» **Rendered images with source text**
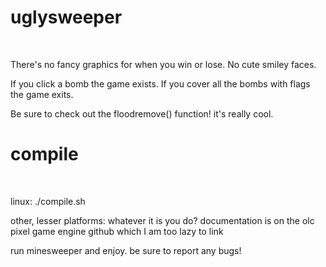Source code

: <h1>uglysweeper</h1> <br>

There's no fancy graphics for when you win or lose. No cute smiley faces.

If you click a bomb the game exists. If you cover all the bombs with flags the game exits.

Be sure to check out the floodremove() function! it's really cool.

<h1> compile </h2> <br>

linux: ./compile.sh

other, lesser platforms: whatever it is you do? documentation is on the olc pixel game engine github which I am too lazy to link

run minesweeper and enjoy. be sure to report any bugs!
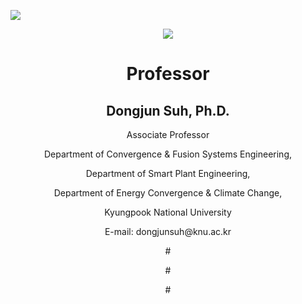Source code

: 
<a href="https://sites.google.com/site/knuscislab/home" target="_blank"><img src="https://img.shields.io/badge/SITE-333333?style=for-the-badge&logoColor=white"/></a>
<div align=center>
        <img src="https://capsule-render.vercel.app/api?type=waving&color=auto&height=200&section=header&text=ABOUT%20SCISLAB&fontSize=90" />
</div>
<div align=center>
	<h1> Professor </h3>
	<h2> Dongjun Suh, Ph.D. </h1>
  <p>Associate Professor</p>
  <p>Department of Convergence & Fusion Systems Engineering,</p>
  <p>Department of Smart Plant Engineering,</p>
  <p>Department of Energy Convergence & Climate Change,</p>
  <p>Kyungpook National University</p>
  <p>E-mail: dongjunsuh@knu.ac.kr</p>
  #<p></p>
  #<p></p>
  #<p></p>
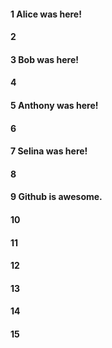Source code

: #### 1 Alice was here!
#### 2
#### 3 Bob was here!
#### 4
#### 5 Anthony was here!
#### 6
#### 7 Selina was here!
#### 8
#### 9 Github is awesome.
#### 10
#### 11
#### 12
#### 13
#### 14
#### 15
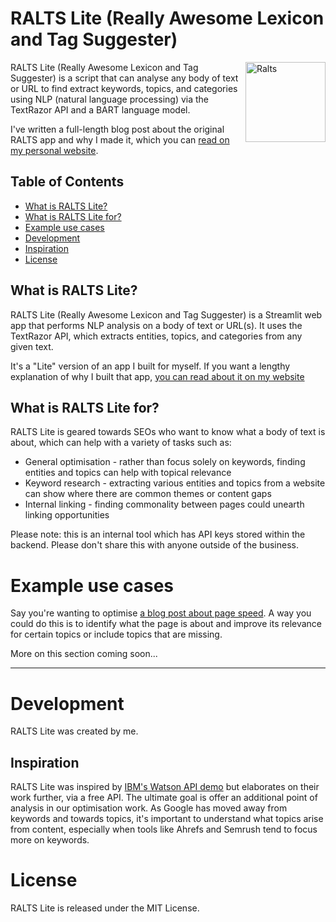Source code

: # RALTS Lite (Really Awesome Lexicon and Tag Suggester)

<a href="https://pokemondb.net/pokedex/ralts"><img src="https://img.pokemondb.net/sprites/home/shiny/ralts.png" alt="Ralts" width="128" height="128" align="right"></a>

RALTS Lite (Really Awesome Lexicon and Tag Suggester) is a script that can analyse any body of text or URL to find extract keywords, topics, and categories using NLP (natural language processing) via the TextRazor API and a BART language model.

I've written a full-length blog post about the original RALTS app and why I made it, which you can [read on my personal website](https://lukealexdavis.co.uk/post/introducing-ralts/). 

## Table of Contents
 - [What is RALTS Lite?](#what-is-ralts)
 - [What is RALTS Lite for?](#what-is-ralts-for)
 - [Example use cases](#example-use-cases)
 - [Development](#development)
 - [Inspiration](#inspiration)
 - [License](#license)

## What is RALTS Lite?

RALTS Lite (Really Awesome Lexicon and Tag Suggester) is a Streamlit web app that performs NLP analysis on a body of text or URL(s). It uses the TextRazor API, which extracts entities, topics, and categories from any given text.

It's a "Lite" version of an app I built for myself. If you want a lengthy explanation of why I built that app, [you can read about it on my website](https://lukealexdavis.co.uk/posts/introducing-ralts/)

## What is RALTS Lite for?

RALTS Lite is geared towards SEOs who want to know what a body of text is about, which can help with a variety of tasks such as:

 - General optimisation - rather than focus solely on keywords, finding entities and topics can help with topical relevance
 - Keyword research - extracting various entities and topics from a website can show where there are common themes or content gaps 
 - Internal linking - finding commonality between pages could unearth linking opportunities

Please note: this is an internal tool which has API keys stored within the backend. Please don't share this with anyone outside of the business.

# Example use cases

Say you're wanting to optimise [a blog post about page speed](https://www.impressiondigital.com/blog/page-speed/). A way you could do this is to identify what the page is about and improve its relevance for certain topics or include topics that are missing.

More on this section coming soon...

----------------------------------

# Development

RALTS Lite was created by me.

## Inspiration

RALTS Lite was inspired by [IBM's Watson API demo](https://www.ibm.com/demos/live/natural-language-understanding/self-service/home) but elaborates on their work further, via a free API. The ultimate goal is offer an additional point of analysis in our optimisation work. As Google has moved away from keywords and towards topics, it's important to understand what topics arise from content, especially when tools like Ahrefs and Semrush tend to focus more on keywords.

# License

RALTS Lite is released under the MIT License.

» **Exercise directions**
Pictures stay out; the records above are otherwise reproduced exactly.

» **Answer to this problem**
Source code

: <h1>uglysweeper</h1> <br>

There's no fancy graphics for when you win or lose. No cute smiley faces.

If you click a bomb the game exists. If you cover all the bombs with flags the game exits.

Be sure to check out the floodremove() function! it's really cool.

<h1> compile </h2> <br>

linux: ./compile.sh

other, lesser platforms: whatever it is you do? documentation is on the olc pixel game engine github which I am too lazy to link

run minesweeper and enjoy. be sure to report any bugs!
Source code

: 
<a href="https://sites.google.com/site/knuscislab/home" target="_blank"><img src="https://img.shields.io/badge/SITE-333333?style=for-the-badge&logoColor=white"/></a>
<div align=center>
        <img src="https://capsule-render.vercel.app/api?type=waving&color=auto&height=200&section=header&text=ABOUT%20SCISLAB&fontSize=90" />
</div>
<div align=center>
	<h1> Professor </h3>
	<h2> Dongjun Suh, Ph.D. </h1>
  <p>Associate Professor</p>
  <p>Department of Convergence & Fusion Systems Engineering,</p>
  <p>Department of Smart Plant Engineering,</p>
  <p>Department of Energy Convergence & Climate Change,</p>
  <p>Kyungpook National University</p>
  <p>E-mail: dongjunsuh@knu.ac.kr</p>
  #<p></p>
  #<p></p>
  #<p></p>
Source code

: #### 1 Alice was here!
#### 2
#### 3 Bob was here!
#### 4
#### 5 Anthony was here!
#### 6
#### 7 Selina was here!
#### 8
#### 9 Github is awesome.
#### 10
#### 11
#### 12
#### 13
#### 14
#### 15
Source code

: # RALTS Lite (Really Awesome Lexicon and Tag Suggester)

<a href="https://pokemondb.net/pokedex/ralts"><img src="https://img.pokemondb.net/sprites/home/shiny/ralts.png" alt="Ralts" width="128" height="128" align="right"></a>

RALTS Lite (Really Awesome Lexicon and Tag Suggester) is a script that can analyse any body of text or URL to find extract keywords, topics, and categories using NLP (natural language processing) via the TextRazor API and a BART language model.

I've written a full-length blog post about the original RALTS app and why I made it, which you can [read on my personal website](https://lukealexdavis.co.uk/post/introducing-ralts/). 

## Table of Contents
 - [What is RALTS Lite?](#what-is-ralts)
 - [What is RALTS Lite for?](#what-is-ralts-for)
 - [Example use cases](#example-use-cases)
 - [Development](#development)
 - [Inspiration](#inspiration)
 - [License](#license)

## What is RALTS Lite?

RALTS Lite (Really Awesome Lexicon and Tag Suggester) is a Streamlit web app that performs NLP analysis on a body of text or URL(s). It uses the TextRazor API, which extracts entities, topics, and categories from any given text.

It's a "Lite" version of an app I built for myself. If you want a lengthy explanation of why I built that app, [you can read about it on my website](https://lukealexdavis.co.uk/posts/introducing-ralts/)

## What is RALTS Lite for?

RALTS Lite is geared towards SEOs who want to know what a body of text is about, which can help with a variety of tasks such as:

 - General optimisation - rather than focus solely on keywords, finding entities and topics can help with topical relevance
 - Keyword research - extracting various entities and topics from a website can show where there are common themes or content gaps 
 - Internal linking - finding commonality between pages could unearth linking opportunities

Please note: this is an internal tool which has API keys stored within the backend. Please don't share this with anyone outside of the business.

# Example use cases

Say you're wanting to optimise [a blog post about page speed](https://www.impressiondigital.com/blog/page-speed/). A way you could do this is to identify what the page is about and improve its relevance for certain topics or include topics that are missing.

More on this section coming soon...

----------------------------------

# Development

RALTS Lite was created by me.

## Inspiration

RALTS Lite was inspired by [IBM's Watson API demo](https://www.ibm.com/demos/live/natural-language-understanding/self-service/home) but elaborates on their work further, via a free API. The ultimate goal is offer an additional point of analysis in our optimisation work. As Google has moved away from keywords and towards topics, it's important to understand what topics arise from content, especially when tools like Ahrefs and Semrush tend to focus more on keywords.

# License

RALTS Lite is released under the MIT License.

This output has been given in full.